Il regista da parte sua da diversi anni ha scelto l’economia e la finanza come tema privilegiato di indagine, o come lui ama dire di «conoscenza» attraverso il teatro. Dalle teorie estremizzate fino al paradosso di Infinities alla Bellezza del diavolo commissionata appositamente a Giorgio Ruffolo, dai finanzieri allegri di Hermann Brock alla Company degli uomini di Edward Bond sull’orlo del crimine, alla spietata lettura della Santa Giovanna dei macelli brechtiana: Ronconi si è potuto permettere in questi anni dei capitoli fondamentali di un trattato teatrale sull’economia e le sue cascate, che trova in questo affresco sui Lehman la sua esplicitazione e il suo apice. Nelle cinque ore circa delle due parti, la saga antropologica, religiosa, morale e mondana di questa famiglia scorre e dilaga, riempiendo ed esaudendo qualsiasi possibile curiosità su come una metodologia del capitalismo possa nascere, radicarsi e svilupparsi all’infinito, sconfiggendo ogni opposizione, anzi annettendosi e recuperando ogni contraddizione, senza possibile termine se non nell’implosione autodistruttiva.

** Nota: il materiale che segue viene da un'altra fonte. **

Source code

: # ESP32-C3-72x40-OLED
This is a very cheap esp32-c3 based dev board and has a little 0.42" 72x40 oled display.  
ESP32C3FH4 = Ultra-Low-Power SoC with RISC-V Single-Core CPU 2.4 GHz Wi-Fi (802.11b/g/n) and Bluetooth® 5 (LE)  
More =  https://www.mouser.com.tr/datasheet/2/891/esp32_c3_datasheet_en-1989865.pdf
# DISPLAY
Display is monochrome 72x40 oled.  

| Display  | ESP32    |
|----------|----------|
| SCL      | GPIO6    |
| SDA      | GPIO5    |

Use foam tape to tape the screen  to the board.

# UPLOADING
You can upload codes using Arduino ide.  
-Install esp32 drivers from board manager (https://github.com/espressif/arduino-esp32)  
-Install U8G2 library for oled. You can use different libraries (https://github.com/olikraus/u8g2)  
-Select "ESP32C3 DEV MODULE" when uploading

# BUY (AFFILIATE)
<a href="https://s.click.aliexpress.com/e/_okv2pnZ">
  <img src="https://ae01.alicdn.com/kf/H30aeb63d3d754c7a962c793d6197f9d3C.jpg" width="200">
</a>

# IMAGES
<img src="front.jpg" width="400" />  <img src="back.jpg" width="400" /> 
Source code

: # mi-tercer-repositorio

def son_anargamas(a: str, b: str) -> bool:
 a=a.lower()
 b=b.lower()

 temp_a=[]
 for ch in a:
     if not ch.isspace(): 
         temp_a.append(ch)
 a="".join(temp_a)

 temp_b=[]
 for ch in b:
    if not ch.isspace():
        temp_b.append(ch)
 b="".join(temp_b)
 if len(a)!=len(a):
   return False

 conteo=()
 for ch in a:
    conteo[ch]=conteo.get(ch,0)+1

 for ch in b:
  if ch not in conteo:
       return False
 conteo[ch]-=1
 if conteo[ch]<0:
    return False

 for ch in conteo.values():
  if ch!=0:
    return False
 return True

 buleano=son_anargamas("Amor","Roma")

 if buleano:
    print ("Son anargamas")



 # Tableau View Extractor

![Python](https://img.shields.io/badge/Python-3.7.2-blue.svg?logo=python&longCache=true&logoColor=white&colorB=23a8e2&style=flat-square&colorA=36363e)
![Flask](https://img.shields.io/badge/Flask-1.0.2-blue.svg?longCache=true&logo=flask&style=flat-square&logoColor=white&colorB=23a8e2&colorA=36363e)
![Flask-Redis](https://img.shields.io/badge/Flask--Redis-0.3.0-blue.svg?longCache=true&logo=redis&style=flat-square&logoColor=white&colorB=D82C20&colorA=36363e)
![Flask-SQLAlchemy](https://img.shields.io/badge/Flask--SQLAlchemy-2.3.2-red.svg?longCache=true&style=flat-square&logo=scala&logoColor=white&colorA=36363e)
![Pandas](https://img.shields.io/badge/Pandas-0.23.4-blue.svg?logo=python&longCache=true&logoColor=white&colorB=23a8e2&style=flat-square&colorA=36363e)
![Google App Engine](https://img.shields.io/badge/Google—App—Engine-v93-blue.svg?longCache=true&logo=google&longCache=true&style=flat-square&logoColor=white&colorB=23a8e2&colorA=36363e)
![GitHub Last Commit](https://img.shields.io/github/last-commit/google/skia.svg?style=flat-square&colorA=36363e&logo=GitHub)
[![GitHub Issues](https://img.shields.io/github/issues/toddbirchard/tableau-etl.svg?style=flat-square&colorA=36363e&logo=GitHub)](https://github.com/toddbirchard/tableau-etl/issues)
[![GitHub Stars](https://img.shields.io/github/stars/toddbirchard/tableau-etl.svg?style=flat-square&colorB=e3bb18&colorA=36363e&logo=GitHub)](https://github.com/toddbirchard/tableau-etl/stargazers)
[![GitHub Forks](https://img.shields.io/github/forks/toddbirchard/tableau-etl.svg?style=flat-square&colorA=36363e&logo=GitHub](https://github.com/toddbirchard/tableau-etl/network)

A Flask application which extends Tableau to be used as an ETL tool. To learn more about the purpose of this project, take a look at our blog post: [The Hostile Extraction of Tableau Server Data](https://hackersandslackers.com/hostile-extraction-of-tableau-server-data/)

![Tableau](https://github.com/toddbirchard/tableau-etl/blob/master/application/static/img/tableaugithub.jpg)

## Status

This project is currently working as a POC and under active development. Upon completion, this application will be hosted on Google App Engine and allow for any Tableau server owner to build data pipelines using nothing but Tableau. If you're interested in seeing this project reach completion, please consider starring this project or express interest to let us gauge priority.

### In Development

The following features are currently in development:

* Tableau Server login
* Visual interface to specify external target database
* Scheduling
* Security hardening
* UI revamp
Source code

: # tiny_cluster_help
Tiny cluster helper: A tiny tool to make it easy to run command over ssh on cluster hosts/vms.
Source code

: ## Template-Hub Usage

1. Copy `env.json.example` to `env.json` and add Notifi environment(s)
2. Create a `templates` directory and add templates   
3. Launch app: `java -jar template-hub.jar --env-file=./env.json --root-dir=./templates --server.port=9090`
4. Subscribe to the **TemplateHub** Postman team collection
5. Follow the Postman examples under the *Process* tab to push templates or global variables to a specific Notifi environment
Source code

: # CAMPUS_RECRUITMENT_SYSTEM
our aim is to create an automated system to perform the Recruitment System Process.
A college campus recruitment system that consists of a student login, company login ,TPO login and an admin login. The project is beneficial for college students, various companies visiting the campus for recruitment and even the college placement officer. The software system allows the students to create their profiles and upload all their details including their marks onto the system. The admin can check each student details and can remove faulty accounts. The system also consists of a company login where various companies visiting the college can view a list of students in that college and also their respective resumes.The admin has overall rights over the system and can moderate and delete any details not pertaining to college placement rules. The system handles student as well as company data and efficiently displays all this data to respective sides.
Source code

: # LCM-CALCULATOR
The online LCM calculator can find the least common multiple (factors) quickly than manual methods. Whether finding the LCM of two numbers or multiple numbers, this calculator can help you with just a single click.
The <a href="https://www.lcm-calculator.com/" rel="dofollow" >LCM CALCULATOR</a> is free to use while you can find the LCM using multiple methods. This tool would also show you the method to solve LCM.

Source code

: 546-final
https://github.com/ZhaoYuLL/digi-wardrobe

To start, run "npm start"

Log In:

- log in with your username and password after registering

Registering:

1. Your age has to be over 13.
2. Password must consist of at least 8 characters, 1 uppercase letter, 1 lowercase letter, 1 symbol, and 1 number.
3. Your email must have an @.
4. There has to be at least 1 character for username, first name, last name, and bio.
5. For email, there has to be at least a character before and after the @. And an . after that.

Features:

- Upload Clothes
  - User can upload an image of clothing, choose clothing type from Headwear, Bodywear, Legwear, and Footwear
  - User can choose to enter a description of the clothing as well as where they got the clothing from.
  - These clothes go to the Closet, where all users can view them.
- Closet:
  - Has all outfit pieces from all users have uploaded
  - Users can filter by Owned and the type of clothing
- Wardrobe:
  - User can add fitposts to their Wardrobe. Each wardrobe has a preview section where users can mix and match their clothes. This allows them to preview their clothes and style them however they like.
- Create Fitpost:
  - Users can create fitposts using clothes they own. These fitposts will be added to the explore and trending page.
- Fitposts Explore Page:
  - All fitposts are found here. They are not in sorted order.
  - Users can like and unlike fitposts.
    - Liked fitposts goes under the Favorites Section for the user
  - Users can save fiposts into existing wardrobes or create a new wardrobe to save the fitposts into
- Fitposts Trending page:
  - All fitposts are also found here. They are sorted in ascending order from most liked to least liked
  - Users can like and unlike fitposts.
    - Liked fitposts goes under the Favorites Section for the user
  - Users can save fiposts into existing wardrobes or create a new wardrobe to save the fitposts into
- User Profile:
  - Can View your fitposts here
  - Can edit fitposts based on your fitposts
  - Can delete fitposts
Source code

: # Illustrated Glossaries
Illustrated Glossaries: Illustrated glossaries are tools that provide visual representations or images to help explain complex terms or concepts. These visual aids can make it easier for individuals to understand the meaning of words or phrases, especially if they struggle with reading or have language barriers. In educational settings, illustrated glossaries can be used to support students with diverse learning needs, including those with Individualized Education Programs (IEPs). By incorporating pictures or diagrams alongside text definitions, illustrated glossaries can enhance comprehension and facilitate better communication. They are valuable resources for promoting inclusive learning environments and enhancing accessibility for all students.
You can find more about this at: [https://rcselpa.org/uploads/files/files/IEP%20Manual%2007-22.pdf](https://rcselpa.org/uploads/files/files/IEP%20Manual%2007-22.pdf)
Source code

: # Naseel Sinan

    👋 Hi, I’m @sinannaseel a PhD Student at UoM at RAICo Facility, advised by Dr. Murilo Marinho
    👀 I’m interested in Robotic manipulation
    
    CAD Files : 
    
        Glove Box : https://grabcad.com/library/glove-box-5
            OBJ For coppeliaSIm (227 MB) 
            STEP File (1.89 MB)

Tutto questo svilupparsi di processi e reazioni vive su una scena (firmata da Marco Rossi) spoglia: solo qualche praticabile e qualche sedia che si alzano o vengono inghiottiti dal pavimento, mentre una sbarra si abbassa a mezz’aria dal soffitto per le evoluzioni del grande equilibrista. E si aprono via via le diverse intestazioni della «ditta» Lehman. Minaccioso, quasi ineluttabile, pende un orologio che darà per tutto il tempo la stessa ora. In quell’orizzonte, che ci porta dall’arrivo migrante al porto di New York fino al cuore più segreto di Wall Street facendo il periplo degli States , propellente e sangue sono gli attori. Un gruppo straordinario di interpreti, alcuni che con Ronconi hanno dato le più importanti prove, come Massimo Popolizio e Massimo De Francovich, e la new entry di Fabrizio Gifuni. Sono loro i fratelli capostipiti: ognuno con un personale registro che ne scopre la diversità di carattere, e quindi di ruolo. Il loro erede diretto è un altrettanto straordinario Paolo Pierobon.
Se il testo di Massini è in versi sciolti, senza le battute dei personaggi, ognuno di loro lega quelle parole col proprio tono, in una perfetta armonia acustica. Una «litania» che non è né ebraica né cristiana, ma semplicemente quella ineludibile del capitale: An other day, an other dollar… Popolizio e De Francovich erano stati i finanzieri inattendibili di Brock in Inventato di sana pianta: qui di inventato non c’è niente, se non il ritmo narrativo che rende quell’espansione economica tanto avvincente quanto innaturale. E a proposito dell’ebraismo, che viene sottolineato nel testo e sulla scena con la citazione scritta di tutte le feste e le ricorrenze, è un utile raccordo narrativo, anche se rischia di addossare a una sola religione la patologica genia dell’accumulazione. Ma sulla scena, oltre ai quattro protagonisti, ci sono molti altri personaggi (e interpreti) di ruolo e di generazioni successive, tutti vestiti da Gianluca Sbicca con tute da lavoro sopra giacca e cravatta da manager. A sfoggiare abiti è la quasi isolata presenza femminile di Francesca Ciocchetti, che si fa carico delle molte successive mogli di un Lehman successivo. È un album senza fine, da sfogliare e meditare, questa Lehman Trilogy, per capire e svelare almeno alcune delle assurdità che ci confondono e ci governano.